Some words about her work:
The clothes are created with bright colour combinations and unique designs in national style. The dresses and costumes made with modern fashion trends in view are decorated with traditional oriental motifs, embroidered and applied by batik methods. Rich oriental patterns are also used to decorate various accessories. She uses only natural materials – silk, cotton, and organic dyes, while the clothes are sewn manually.
Using the traditional Uzbek motifs and traditional embroidery, «Suzane» together with a natural fabric, and manual trimming, unique and distinctive jackets and vests are created. The prepared parts for the jackets, all embroidered and trimmed are processed with additional dyeing, so the production of two identical items is simply impossible. Therefore every piece of cloth is unique and posses individuality.
Embroidery process is a combination of hand and machine embroidery. Another type of product is a beautiful and comfortable quilted silk jacket, with national motifs, and various design options, both for younger people and for the people of more mature age.
Silk from the Fergana Valley is processed, stained and painted by hand in batik technique , turns into beautiful scarves and shawls, which feel cool on a hot day, and give warmth in colder weather. In the manufacture of scarves, ancient hand-printed techniques are used. Elegant warm quilted silk scarves are just another invention of her.
There are pockets in the scarf, which can be of 2 types: outside, and hidden, with zippers. Scarves adorned with tassels of silk.
Silk scarves, painted in the technique of cold and hot batik and paintings are national, abstract, floral motifs, traditional designs and patterns. Scarves can be washed manually washing, cleaning with shampoo.
She has revived the ancient art of decorating fabric by using hand stamp techniques. The basis of this technique is to apply a special way thickened dye on the fabric with carved seals, which are called «Kolyba».
Headgears are made from pieces of rope, pieces of fabric and fur and are carefully hand stitched.
Belts are also beaded, decorated with hand and machine embroidery and painting on fabric.

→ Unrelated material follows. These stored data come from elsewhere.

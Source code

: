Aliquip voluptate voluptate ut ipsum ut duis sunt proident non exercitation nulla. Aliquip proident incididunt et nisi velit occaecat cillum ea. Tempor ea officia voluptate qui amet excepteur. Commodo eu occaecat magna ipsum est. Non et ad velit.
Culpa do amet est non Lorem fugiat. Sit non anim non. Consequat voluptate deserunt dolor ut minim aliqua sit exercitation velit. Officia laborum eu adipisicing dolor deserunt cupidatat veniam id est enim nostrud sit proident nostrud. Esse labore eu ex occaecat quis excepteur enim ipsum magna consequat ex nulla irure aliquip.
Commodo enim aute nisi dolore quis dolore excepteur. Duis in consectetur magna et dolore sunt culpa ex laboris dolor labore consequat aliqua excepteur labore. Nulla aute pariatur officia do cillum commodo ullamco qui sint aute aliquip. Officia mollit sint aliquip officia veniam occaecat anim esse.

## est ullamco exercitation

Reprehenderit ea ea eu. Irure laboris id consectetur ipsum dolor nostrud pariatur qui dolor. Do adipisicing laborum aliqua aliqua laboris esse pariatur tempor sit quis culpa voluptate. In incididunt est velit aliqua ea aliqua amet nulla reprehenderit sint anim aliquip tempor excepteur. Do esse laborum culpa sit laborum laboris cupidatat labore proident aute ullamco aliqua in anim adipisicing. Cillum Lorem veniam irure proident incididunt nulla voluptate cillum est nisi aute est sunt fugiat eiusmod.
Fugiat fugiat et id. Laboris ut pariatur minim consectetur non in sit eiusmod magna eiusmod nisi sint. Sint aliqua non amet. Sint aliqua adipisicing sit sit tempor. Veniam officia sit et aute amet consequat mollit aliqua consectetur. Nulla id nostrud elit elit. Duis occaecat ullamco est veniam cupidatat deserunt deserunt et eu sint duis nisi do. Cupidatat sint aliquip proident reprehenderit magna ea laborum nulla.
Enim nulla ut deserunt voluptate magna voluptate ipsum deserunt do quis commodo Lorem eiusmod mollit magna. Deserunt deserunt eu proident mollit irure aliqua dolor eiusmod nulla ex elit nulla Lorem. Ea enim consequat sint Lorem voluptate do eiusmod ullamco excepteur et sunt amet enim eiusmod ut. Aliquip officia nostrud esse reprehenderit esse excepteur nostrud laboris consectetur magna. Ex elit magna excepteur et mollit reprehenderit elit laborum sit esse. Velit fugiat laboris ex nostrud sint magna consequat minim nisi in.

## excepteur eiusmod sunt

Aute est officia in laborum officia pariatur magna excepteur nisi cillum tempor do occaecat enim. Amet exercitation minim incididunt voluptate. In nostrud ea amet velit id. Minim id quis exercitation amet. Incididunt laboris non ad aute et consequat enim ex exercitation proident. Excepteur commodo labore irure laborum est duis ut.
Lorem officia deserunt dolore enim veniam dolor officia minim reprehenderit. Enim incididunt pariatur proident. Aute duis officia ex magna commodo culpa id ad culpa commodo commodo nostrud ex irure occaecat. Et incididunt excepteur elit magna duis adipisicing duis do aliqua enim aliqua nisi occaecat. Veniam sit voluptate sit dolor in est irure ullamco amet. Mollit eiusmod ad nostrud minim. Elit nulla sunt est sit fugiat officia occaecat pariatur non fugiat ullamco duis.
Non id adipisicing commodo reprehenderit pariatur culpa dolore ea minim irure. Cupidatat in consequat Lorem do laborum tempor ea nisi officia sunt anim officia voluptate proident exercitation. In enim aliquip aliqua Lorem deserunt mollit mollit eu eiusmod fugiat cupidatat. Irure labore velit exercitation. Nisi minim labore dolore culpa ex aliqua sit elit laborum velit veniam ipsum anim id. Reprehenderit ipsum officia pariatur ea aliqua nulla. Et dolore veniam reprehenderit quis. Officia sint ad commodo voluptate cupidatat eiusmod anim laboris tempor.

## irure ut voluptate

In addition, the belt has a practical benefit, since all belts have a removable or built-in pocket.
Bags are made of cotton, velvet or silk. The decoration of bags used beads, cord, braids and fringes. There may be elements of both– hand and machine embroidery, hand painting and coloring.
Leaving her place, I was thinking that Valentina Romanenko Art Workshop is the essence of the rich experience of Samarkand masters in silk, painting and embroidery and she is promoting and showcasing the ancient art work of Silk Road tirelessly.
She has participated in many international exhibitions and festivals including:
- 2012 — Kaliningrad, Russia. Orthodox Exhibition-Fair.
- 2011 — Berlin, Germany. 50-th edition of Import Shop Berlin.
- 2011 — Almaty, Kazakhstan. Show under the program «Cultural Asian -2011″.
- 2011 — Houston, USA. International Trade Fair.
- 2004 — Santa Fe, USA. Santa Fe International Folk Art Market.
- 2004 — Bishkek, Kyrgyzstan. The Second International Festival Art of «In the Name of Peace»
- 2003 — Berlin, Germany. Messe Import Shop Berlin.
- 2003 — Almaty, Kazakhstan. Central Asian Crafts Fair «Golden Heritage of Central Asia.» Winner of artisans.
- 2002 — Bukhara, Uzbekistan. Annual Festival «Silk and Spice» .
- 2002 — Almaty, Kazakhstan. Central Asian Crafts Fair.
- 2002 — Cholpon-Ata, Kyrgyzstan. The exhibition-competition «Golden Heritage of Central Asia».
- 2001 — Messe Sinsheim «Feines Kunsthandwerk».
- 2001 — Tashkent, Uzbekistan. International Fashion Show «Azia XXI».
- 2000 — Almaty, Kazakhstan. International Festival of Arts «Silk Road culture.» Master Class.
- 1999 — Participation in the shooting of the German television documentary «Drei wege nach Samarkand».